- Opening Delimiter -
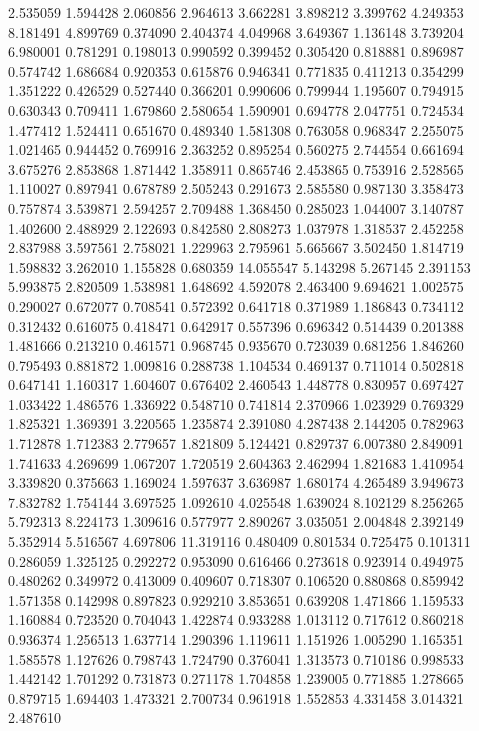 2.535059
1.594428
2.060856
2.964613
3.662281
3.898212
3.399762
4.249353
8.181491
4.899769
0.374090
2.404374
4.049968
3.649367
1.136148
3.739204
6.980001
0.781291
0.198013
0.990592
0.399452
0.305420
0.818881
0.896987
0.574742
1.686684
0.920353
0.615876
0.946341
0.771835
0.411213
0.354299
1.351222
0.426529
0.527440
0.366201
0.990606
0.799944
1.195607
0.794915
0.630343
0.709411
1.679860
2.580654
1.590901
0.694778
2.047751
0.724534
1.477412
1.524411
0.651670
0.489340
1.581308
0.763058
0.968347
2.255075
1.021465
0.944452
0.769916
2.363252
0.895254
0.560275
2.744554
0.661694
3.675276
2.853868
1.871442
1.358911
0.865746
2.453865
0.753916
2.528565
1.110027
0.897941
0.678789
2.505243
0.291673
2.585580
0.987130
3.358473
0.757874
3.539871
2.594257
2.709488
1.368450
0.285023
1.044007
3.140787
1.402600
2.488929
2.122693
0.842580
2.808273
1.037978
1.318537
2.452258
2.837988
3.597561
2.758021
1.229963
2.795961
5.665667
3.502450
1.814719
1.598832
3.262010
1.155828
0.680359
14.055547
5.143298
5.267145
2.391153
5.993875
2.820509
1.538981
1.648692
4.592078
2.463400
9.694621
1.002575
0.290027
0.672077
0.708541
0.572392
0.641718
0.371989
1.186843
0.734112
0.312432
0.616075
0.418471
0.642917
0.557396
0.696342
0.514439
0.201388
1.481666
0.213210
0.461571
0.968745
0.935670
0.723039
0.681256
1.846260
0.795493
0.881872
1.009816
0.288738
1.104534
0.469137
0.711014
0.502818
0.647141
1.160317
1.604607
0.676402
2.460543
1.448778
0.830957
0.697427
1.033422
1.486576
1.336922
0.548710
0.741814
2.370966
1.023929
0.769329
1.825321
1.369391
3.220565
1.235874
2.391080
4.287438
2.144205
0.782963
1.712878
1.712383
2.779657
1.821809
5.124421
0.829737
6.007380
2.849091
1.741633
4.269699
1.067207
1.720519
2.604363
2.462994
1.821683
1.410954
3.339820
0.375663
1.169024
1.597637
3.636987
1.680174
4.265489
3.949673
7.832782
1.754144
3.697525
1.092610
4.025548
1.639024
8.102129
8.256265
5.792313
8.224173
1.309616
0.577977
2.890267
3.035051
2.004848
2.392149
5.352914
5.516567
4.697806
11.319116
0.480409
0.801534
0.725475
0.101311
0.286059
1.325125
0.292272
0.953090
0.616466
0.273618
0.923914
0.494975
0.480262
0.349972
0.413009
0.409607
0.718307
0.106520
0.880868
0.859942
1.571358
0.142998
0.897823
0.929210
3.853651
0.639208
1.471866
1.159533
1.160884
0.723520
0.704043
1.422874
0.933288
1.013112
0.717612
0.860218
0.936374
1.256513
1.637714
1.290396
1.119611
1.151926
1.005290
1.165351
1.585578
1.127626
0.798743
1.724790
0.376041
1.313573
0.710186
0.998533
1.442142
1.701292
0.731873
0.271178
1.704858
1.239005
0.771885
1.278665
0.879715
1.694403
1.473321
2.700734
0.961918
1.552853
4.331458
3.014321
2.487610
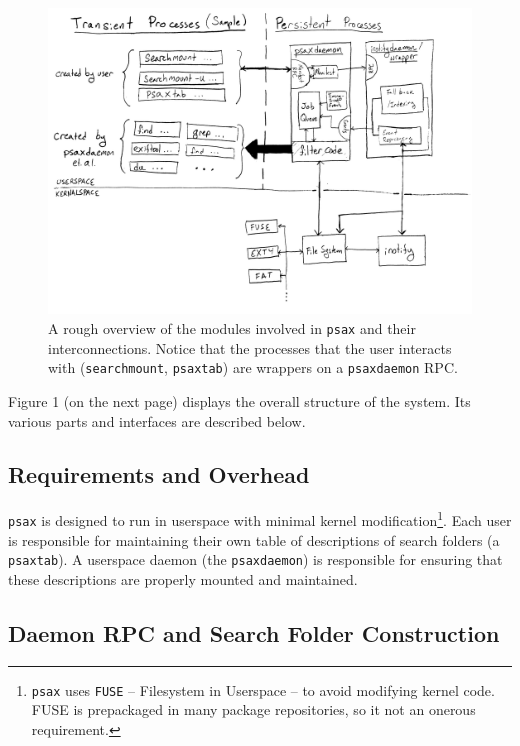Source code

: \documentclass[a4paper]{report}
\newcommand{\inlinecode}{\texttt}
\begin{document}
\begin{figure}[h!]
  \centering
  \includegraphics[width=1.0\textwidth]{structure}
  \caption{A rough overview of the modules involved in \inlinecode{psax} and their interconnections. Notice that the processes that the user interacts with (\inlinecode{searchmount}, \inlinecode{psaxtab}) are wrappers on a \inlinecode{psaxdaemon} RPC.}
\end{figure}

Figure 1 (on the next page) displays the overall structure of the system. Its various parts and interfaces are described below.

\subsection{Requirements and Overhead}

\inlinecode{psax} is designed to run in userspace with minimal kernel modification\footnote{\inlinecode{psax} uses \inlinecode{FUSE} -- Filesystem in Userspace -- to avoid modifying kernel code. FUSE is prepackaged in many package repositories, so it not an onerous requirement.}. Each user is responsible for maintaining their own table of descriptions of search folders (a \inlinecode{psaxtab}). A userspace daemon (the \inlinecode{psaxdaemon}) is responsible for ensuring that these descriptions are properly mounted and maintained.

\subsection{Daemon RPC and Search Folder Construction}
\end{document}
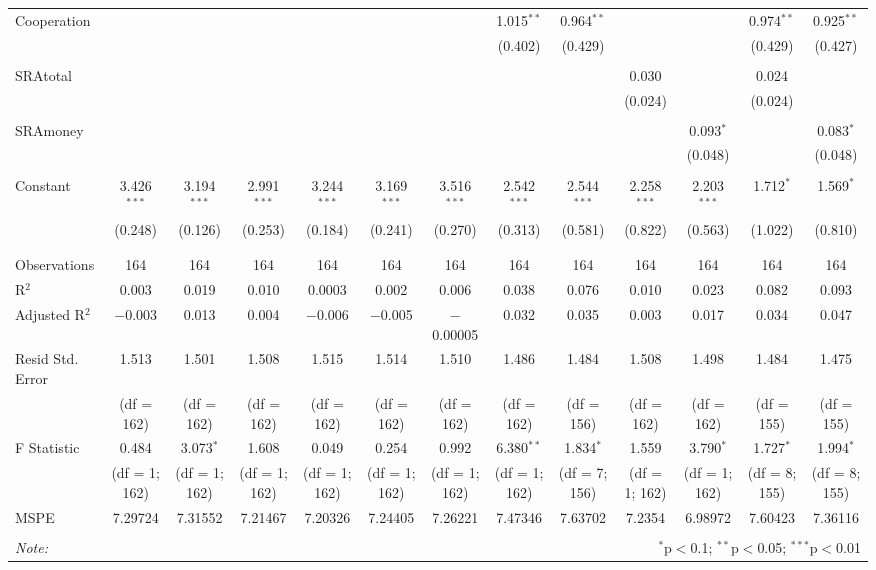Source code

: \begin{table}[H]
\begin{adjustbox}{width=\textwidth}
\begin{tabular}{@{\extracolsep{5pt}}lcccccccccccc}
 Cooperation &  &  &  &  &  &  & 1.015$^{**}$ & 0.964$^{**}$ &  &  & 0.974$^{**}$ & 0.925$^{**}$ \\ 
  &  &  &  &  &  &  & (0.402) & (0.429) &  &  & (0.429) & (0.427) \\ 
  & & & & & & & & & & & & \\ 
 SRAtotal &  &  &  &  &  &  &  &  & 0.030 &  & 0.024 &  \\ 
  &  &  &  &  &  &  &  &  & (0.024) &  & (0.024) &  \\ 
  & & & & & & & & & & & & \\ 
 SRAmoney &  &  &  &  &  &  &  &  &  & 0.093$^{*}$ &  & 0.083$^{*}$ \\ 
  &  &  &  &  &  &  &  &  &  & (0.048) &  & (0.048) \\ 
  & & & & & & & & & & & & \\ 
 Constant & 3.426$^{***}$ & 3.194$^{***}$ & 2.991$^{***}$ & 3.244$^{***}$ & 3.169$^{***}$ & 3.516$^{***}$ & 2.542$^{***}$ & 2.544$^{***}$ & 2.258$^{***}$ & 2.203$^{***}$ & 1.712$^{*}$ & 1.569$^{*}$ \\ 
  & (0.248) & (0.126) & (0.253) & (0.184) & (0.241) & (0.270) & (0.313) & (0.581) & (0.822) & (0.563) & (1.022) & (0.810) \\ 
  & & & & & & & & & & & & \\ 
\hline \\[-1.8ex] 
Observations & 164 & 164 & 164 & 164 & 164 & 164 & 164 & 164 & 164 & 164 & 164 & 164 \\ 
R$^{2}$ & 0.003 & 0.019 & 0.010 & 0.0003 & 0.002 & 0.006 & 0.038 & 0.076 & 0.010 & 0.023 & 0.082 & 0.093 \\ 
Adjusted R$^{2}$ & $-$0.003 & 0.013 & 0.004 & $-$0.006 & $-$0.005 & $-$0.00005 & 0.032 & 0.035 & 0.003 & 0.017 & 0.034 & 0.047 \\ 
Resid Std. Error & 1.513 & 1.501 & 1.508 & 1.515  & 1.514 & 1.510 & 1.486  & 1.484 & 1.508 & 1.498 & 1.484  & 1.475\\ 
& (df = 162) & (df = 162) & (df = 162) & (df = 162) & (df = 162) & (df = 162) & (df = 162) & (df = 156) & (df = 162) & (df = 162) & (df = 155) & (df = 155) \\
F Statistic & 0.484  & 3.073$^{*}$  & 1.608  & 0.049  & 0.254 & 0.992  & 6.380$^{**}$  & 1.834$^{*}$  & 1.559  & 3.790$^{*}$ & 1.727$^{*}$  & 1.994$^{*}$  \\ 
& (df = 1; 162) & (df = 1; 162) & (df = 1; 162) & (df = 1; 162) & (df = 1; 162) & (df = 1; 162) & (df = 1; 162) & (df = 7; 156) & (df = 1; 162) & (df = 1; 162)  & (df = 8; 155) & (df = 8; 155) \\
MSPE & 7.29724 & 7.31552 & 7.21467 & 7.20326 & 7.24405 & 7.26221 & 7.47346 &7.63702 & 7.2354 & 6.98972 & 7.60423 & 7.36116 \\
\hline 
\hline \\[-1.8ex] 
\textit{Note:}  & \multicolumn{12}{r}{$^{*}$p$<$0.1; $^{**}$p$<$0.05; $^{***}$p$<$0.01} \\ 
\end{tabular} 
\end{adjustbox}
\end{table} 

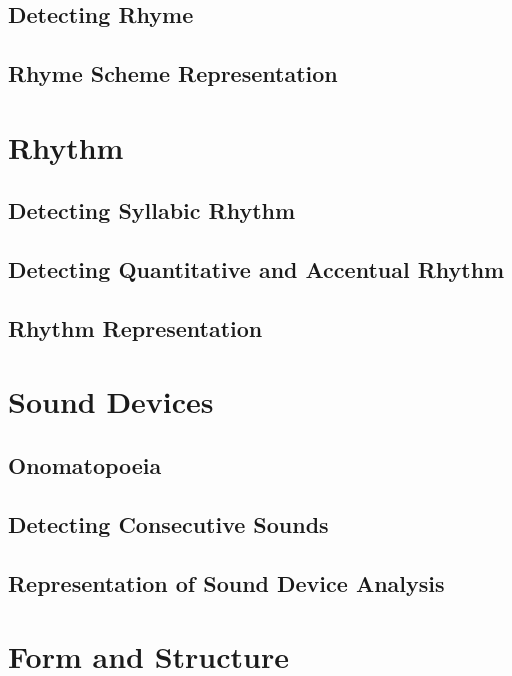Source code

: \subsection{Detecting Rhyme}

\subsection{Rhyme Scheme Representation}



\section{Rhythm}

\subsection{Detecting Syllabic Rhythm}

\subsection{Detecting Quantitative and Accentual Rhythm}

\subsection{Rhythm Representation}



\section{Sound Devices}

\subsection{Onomatopoeia}

\subsection{Detecting Consecutive Sounds}

\subsection{Representation of Sound Device Analysis}



\section{Form and Structure}


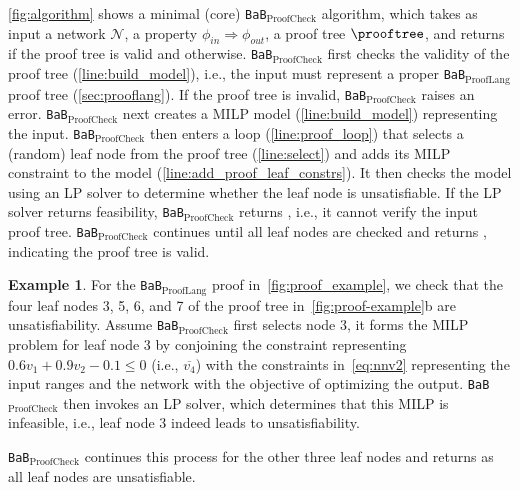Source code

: \documentclass[oneside,11pt,dvipsnames]{book}
\numberwithin{equation}{section}
\theoremstyle{definition}
\newtheorem{example}{Example}[section]
\theoremstyle{remark}
\newcommand{\tvn}[1]{\iftoggle{usecomment}{{\color{red}{[TVN]: #1}}}{}}
\newcommand{\hd}[1]{\iftoggle{usecomment}{{\color{blue}{[HD]: #1}}}{}}
\newcommand{\prooflang}{\texttt{BaB$_{\text{ProofLang}}$}}
\newcommand{\proofcheck}{\texttt{BaB$_{\text{ProofCheck}}$}}
\begin{document}
\autoref{fig:algorithm} shows a minimal (core)  \proofcheck{} algorithm, which takes as input a network $\mathcal{N}$, a property $\phi_{in} \Rightarrow \phi_{out}$, a proof tree $\prooftree$, and returns \certified if the proof tree is valid and \uncertified otherwise.
\proofcheck{} first checks the validity of the proof tree (\autoref{line:build_model}), i.e., the input must represent a proper \prooflang{} proof tree (\autoref{sec:prooflang}).
If the proof tree is invalid, \proofcheck{} raises an error.
\proofcheck{} next creates a MILP model (\autoref{line:build_model}) representing the input. %
\proofcheck{} then enters a loop (\autoref{line:proof_loop}) that selects a (random) leaf node from the proof tree (\autoref{line:select}) and adds its MILP constraint to the model (\autoref{line:add_proof_leaf_constrs}). It then checks the model using an LP solver to determine whether the leaf node is unsatisfiable. If the LP solver returns feasibility, \proofcheck{} returns \uncertified, i.e., it cannot verify the input proof tree.
\proofcheck{} continues until all leaf nodes are checked and returns \certified, indicating the proof tree is valid.



\begin{example}
    For the \prooflang{} proof in~\autoref{fig:proof_example}, we check that the four leaf nodes 3, 5, 6, and 7 of the proof tree in~\autoref{fig:proof-example}b are unsatisfiability. Assume \proofcheck{} first selects node 3, it forms the MILP problem for leaf node 3 by conjoining the constraint representing $0.6v_1 + 0.9v_2 - 0.1 \le 0$ (i.e., $\overline{v_4}$) %
with the constraints in~\autoref{eq:nnv2} representing the input ranges and the network with the objective of optimizing the output. \proofcheck{} then invokes an LP solver, which determines that this MILP is infeasible, i.e., leaf node 3 indeed leads to unsatisfiability.

\proofcheck{} continues this process for the other three leaf nodes and returns \certified as all leaf nodes are unsatisfiable.
\end{example}

\end{document}
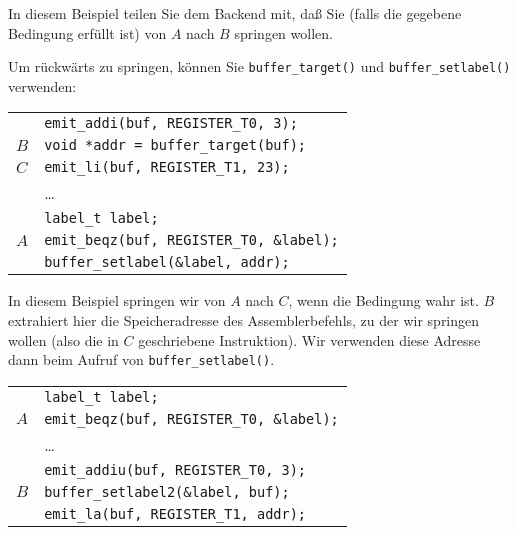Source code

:\documentclass[11pt,a4paper]{article}
\newcommand{\Cty}[1]{\textcolor{dblue}{\texttt{#1}}}
\begin{document}
\vspace{0.5cm}

In diesem Beispiel teilen Sie dem Backend mit, daß Sie (falls die gegebene Bedingung erfüllt ist) von $A$ nach $B$ springen wollen.

Um rückwärts zu springen, können Sie \texttt{buffer\_target()} und \texttt{buffer\_setlabel()} verwenden:

\vspace{0.5cm}

\begin{tabular}{ll}
  &\texttt{emit\_addi(buf, REGISTER\_T0, 3);} \\
  $B$&\texttt{\Cty{void *}addr = buffer\_target(buf);} \\
  $C$ &\texttt{emit\_li(buf, REGISTER\_T1, 23);} \\
  & \ldots \\
  &\texttt{\Cty{label\_t} label;}\\
  $A$&\texttt{emit\_beqz(buf, REGISTER\_T0, \&label);}\\
  & \texttt{buffer\_setlabel(\&label, addr);}\\
\end{tabular}

\vspace{0.5cm}

In diesem Beispiel springen wir von  $A$ nach $C$, wenn die Bedingung wahr ist.
$B$ extrahiert hier die Speicheradresse des Assemblerbefehls, zu der wir springen wollen (also die in $C$ geschriebene Instruktion).
Wir verwenden diese Adresse dann beim Aufruf von \texttt{buffer\_setlabel()}.




\vspace{0.5cm}

\begin{tabular}{ll}
&\texttt{\Cty{label\_t} label;}\\
$A$&\texttt{emit\_beqz(buf, REGISTER\_T0, \&label);}\\
&\ldots \\
&\texttt{emit\_addiu(buf, REGISTER\_T0, 3);} \\
$B$&\texttt{buffer\_setlabel2(\&label, buf);} \\
&\texttt{emit\_la(buf, REGISTER\_T1, addr);} \\
\end{tabular}

\vspace{0.5cm}
\end{document}
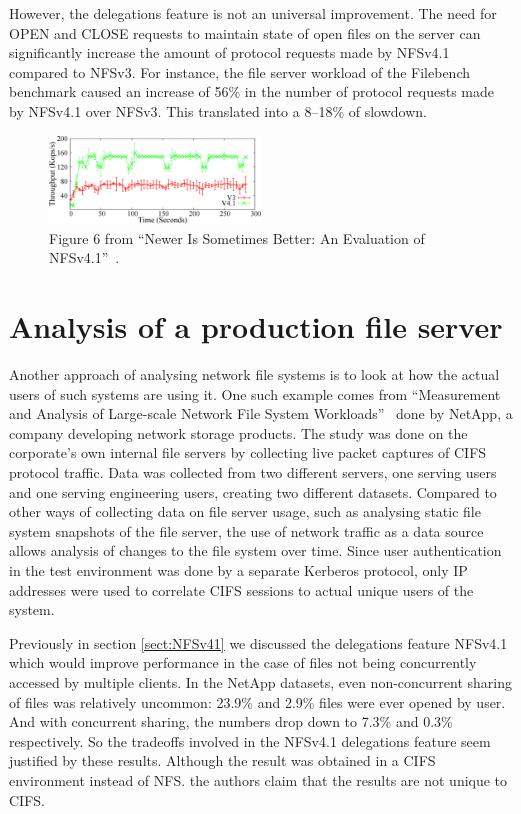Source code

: However, the delegations feature is not an universal improvement.
The need for OPEN and CLOSE requests to maintain state of open files on the server can significantly increase the amount of protocol requests made by NFSv4.1 compared to NFSv3.
For instance, the file server workload of the Filebench benchmark caused an increase of 56\% in the number of protocol requests made by NFSv4.1 over NFSv3.
This translated into a 8--18\% of slowdown.

\begin{figure}[h]
\centering\includegraphics[width=0.5\textwidth]{images/nfsv41better-reading-small-files.png}
\caption{Figure 6 from ``Newer Is Sometimes Better: An Evaluation of NFSv4.1''~\cite{NFSv4Better}.}
\end{figure}

\section{Analysis of a production file server}

Another approach of analysing network file systems is to look at how the actual users of such systems are using it.
One such example comes from ``Measurement and Analysis of Large-scale Network File System Workloads''~\cite{NetApp} done by NetApp,
a company developing network storage products.
The study was done on the corporate's own internal file servers by collecting live packet captures of CIFS protocol traffic.
Data was collected from two different servers, one serving users and one serving engineering users, creating two different datasets.
Compared to other ways of collecting data on file server usage, such as analysing static file system snapshots of the file server,
the use of network traffic as a data source allows analysis of changes to the file system over time.
Since user authentication in the test environment was done by a separate Kerberos protocol,
only IP addresses were used to correlate CIFS sessions to actual unique users of the system.

Previously in section \ref{sect:NFSv41} we discussed the delegations feature NFSv4.1 which would improve performance in the case of files not being concurrently accessed by multiple clients.
In the NetApp datasets, even non-concurrent sharing of files was relatively uncommon: 23.9\% and 2.9\% files were ever opened by user.
And with concurrent sharing, the numbers drop down to 7.3\% and 0.3\% respectively.
So the tradeoffs involved in the NFSv4.1 delegations feature seem justified by these results.
Although the result was obtained in a CIFS environment instead of NFS.
the authors claim that the results are not unique to CIFS.

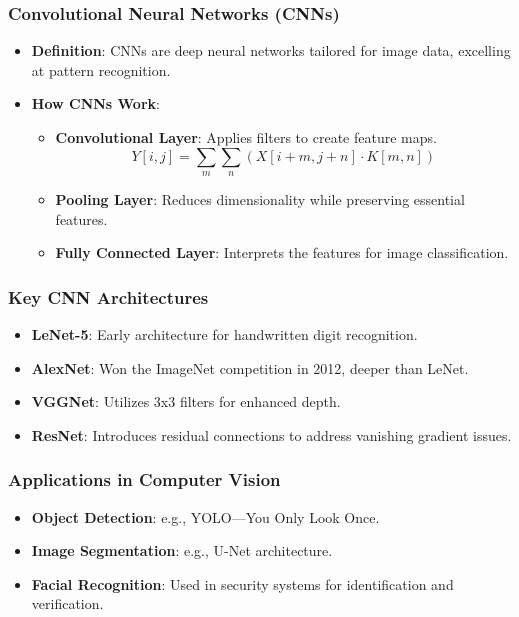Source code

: \documentclass[aspectratio=169]{beamer}
\begin{document}
\begin{frame}
    \frametitle{Convolutional Neural Networks (CNNs)}
    \begin{itemize}
        \item \textbf{Definition}: CNNs are deep neural networks tailored for image data, excelling at pattern recognition.
        \item \textbf{How CNNs Work}:
        \begin{itemize}
            \item \textbf{Convolutional Layer}: Applies filters to create feature maps.
            \begin{equation}
                Y[i,j] = \sum_m \sum_n (X[i+m,j+n] \cdot K[m,n])
            \end{equation}
            \item \textbf{Pooling Layer}: Reduces dimensionality while preserving essential features.
            \item \textbf{Fully Connected Layer}: Interprets the features for image classification.
        \end{itemize}
    \end{itemize}
\end{frame}

\begin{frame}[fragile]
    \frametitle{Key CNN Architectures}
    \begin{itemize}
        \item \textbf{LeNet-5}: Early architecture for handwritten digit recognition.
        \item \textbf{AlexNet}: Won the ImageNet competition in 2012, deeper than LeNet.
        \item \textbf{VGGNet}: Utilizes 3x3 filters for enhanced depth.
        \item \textbf{ResNet}: Introduces residual connections to address vanishing gradient issues.
    \end{itemize}
\end{frame}

\begin{frame}
    \frametitle{Applications in Computer Vision}
    \begin{itemize}
        \item \textbf{Object Detection}: e.g., YOLO—You Only Look Once.
        \item \textbf{Image Segmentation}: e.g., U-Net architecture.
        \item \textbf{Facial Recognition}: Used in security systems for identification and verification.
    \end{itemize}
\end{frame}
\end{document}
- Closing Delimiter -
## [Your objective]
Collect every line above that contains the word "uncertified".

## [Solution]
\autoref{fig:algorithm} shows a minimal (core)  \proofcheck{} algorithm, which takes as input a network $\mathcal{N}$, a property $\phi_{in} \Rightarrow \phi_{out}$, a proof tree $\prooftree$, and returns \certified if the proof tree is valid and \uncertified otherwise.
\proofcheck{} then enters a loop (\autoref{line:proof_loop}) that selects a (random) leaf node from the proof tree (\autoref{line:select}) and adds its MILP constraint to the model (\autoref{line:add_proof_leaf_constrs}). It then checks the model using an LP solver to determine whether the leaf node is unsatisfiable. If the LP solver returns feasibility, \proofcheck{} returns \uncertified, i.e., it cannot verify the input proof tree.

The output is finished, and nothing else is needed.